Jurisdiction, once acquired, is not lost upon the instance of the parties but
continues until the case is terminated (Jimenez v. Nazareno, G.R. No. L37933, April 15, 1988, 160 SCRA 1).
We agree with respondent House of Representatives Electoral Tribunal when
it held:
We cannot agree with Protestee's contention that Protestant's "Motion to
Withdraw Protest on Unrevised Precincts" effectively withdrew the precincts
referred to therein from the protest even before the Tribunal has acted
thereon. Certainly, the Tribunal retains the authority to grant or deny the
Motion, and the withdrawal becomes effective only when the Motion is
granted.
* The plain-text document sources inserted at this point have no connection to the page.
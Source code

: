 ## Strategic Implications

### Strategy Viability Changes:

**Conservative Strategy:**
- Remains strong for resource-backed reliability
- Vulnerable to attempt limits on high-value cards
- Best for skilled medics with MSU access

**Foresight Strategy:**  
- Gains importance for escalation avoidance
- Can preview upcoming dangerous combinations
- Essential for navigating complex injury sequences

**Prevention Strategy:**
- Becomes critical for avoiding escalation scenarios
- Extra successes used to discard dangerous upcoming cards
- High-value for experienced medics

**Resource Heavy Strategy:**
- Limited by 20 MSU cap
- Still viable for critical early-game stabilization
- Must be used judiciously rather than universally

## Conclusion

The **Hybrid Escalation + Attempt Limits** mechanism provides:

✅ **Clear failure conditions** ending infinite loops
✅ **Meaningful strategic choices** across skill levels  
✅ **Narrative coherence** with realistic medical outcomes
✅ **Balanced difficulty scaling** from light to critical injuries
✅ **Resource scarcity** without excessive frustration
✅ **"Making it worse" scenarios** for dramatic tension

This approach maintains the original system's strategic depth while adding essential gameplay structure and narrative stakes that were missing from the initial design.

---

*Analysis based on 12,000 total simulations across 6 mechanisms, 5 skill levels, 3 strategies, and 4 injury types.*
To hold otherwise would permit a party to deprive the Tribunal of
jurisdiction already acquired.
We hold therefore that this Tribunal retains the power and the authority to
grant or deny Protestant's Motion to Withdraw, if only to insure that the
Tribunal retains sufficient authority to see to it that the will of the electorate is
ascertained.
Since Protestant's "Motion to Withdraw Protest on the Unrevised Precincts"
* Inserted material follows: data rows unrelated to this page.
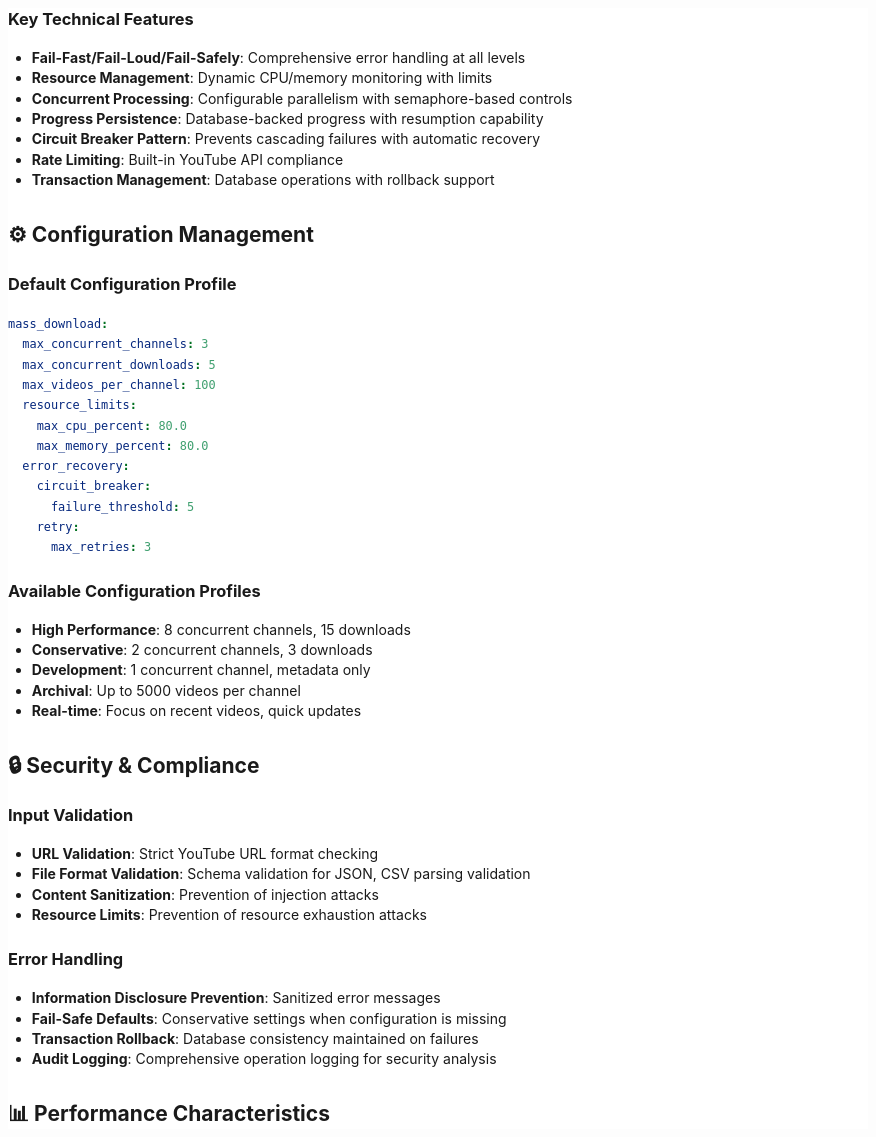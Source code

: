 ### Key Technical Features
- **Fail-Fast/Fail-Loud/Fail-Safely**: Comprehensive error handling at all levels
- **Resource Management**: Dynamic CPU/memory monitoring with limits
- **Concurrent Processing**: Configurable parallelism with semaphore-based controls  
- **Progress Persistence**: Database-backed progress with resumption capability
- **Circuit Breaker Pattern**: Prevents cascading failures with automatic recovery
- **Rate Limiting**: Built-in YouTube API compliance
- **Transaction Management**: Database operations with rollback support

## ⚙️ Configuration Management

### Default Configuration Profile
```yaml
mass_download:
  max_concurrent_channels: 3
  max_concurrent_downloads: 5  
  max_videos_per_channel: 100
  resource_limits:
    max_cpu_percent: 80.0
    max_memory_percent: 80.0
  error_recovery:
    circuit_breaker:
      failure_threshold: 5
    retry:
      max_retries: 3
```

### Available Configuration Profiles
- **High Performance**: 8 concurrent channels, 15 downloads
- **Conservative**: 2 concurrent channels, 3 downloads  
- **Development**: 1 concurrent channel, metadata only
- **Archival**: Up to 5000 videos per channel
- **Real-time**: Focus on recent videos, quick updates

## 🔒 Security & Compliance

### Input Validation
- **URL Validation**: Strict YouTube URL format checking
- **File Format Validation**: Schema validation for JSON, CSV parsing validation  
- **Content Sanitization**: Prevention of injection attacks
- **Resource Limits**: Prevention of resource exhaustion attacks

### Error Handling
- **Information Disclosure Prevention**: Sanitized error messages
- **Fail-Safe Defaults**: Conservative settings when configuration is missing
- **Transaction Rollback**: Database consistency maintained on failures
- **Audit Logging**: Comprehensive operation logging for security analysis

## 📊 Performance Characteristics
had not been acted upon by this Tribunal before it was recalled by the
Protestant, it did not have the effect of removing the precincts covered
thereby from the protest. If these precincts were not withdrawn from the
protest, then the granting of Protestant's "Urgent Motion to Recall and
Disregard Withdrawal of Protest" did not amount to allowing the refiling of
protest beyond the reglementary period.
Where the court has jurisdiction over the subject matter, its orders upon all
questions pertaining to the cause are orders within its jurisdiction, and
however erroneous they may be, they cannot be corrected by certiorari
(Santos v. Court of Appeals, G.R. No. 56614, July 28,1987,152 SCRA 378;
Paramount Insurance Corp. v. Luna, G.R. No. 61404, March 16,1987,148
SCRA 564). This rule more appropriately applies to respondent HRET whose
independence as a constitutional body has time and again been upheld by Us
in many cases. As explained in the case of Lazatin v. The House of
Representatives Electoral Tribunal and Timbol, G.R. No. 84297, December 8,

1988, thus:
The use of the word "sole" emphasizes the exclusive character of the
jurisdiction conferred [Angara v. Electoral Commission, supra ,at 162]. The
exercise of the Power by the Electoral Commission under the 1935
Constitution has been described as "intended to be complete and unimpaired
as if it had remained originally in the legislature" [Id. at 175]. Earlier, this grant
of power to the legislature was characterized by Justice Malcolm as "full, clear
and complete" [Veloso v. Board of Canvassers of Leyte and Samar, 39 Phil.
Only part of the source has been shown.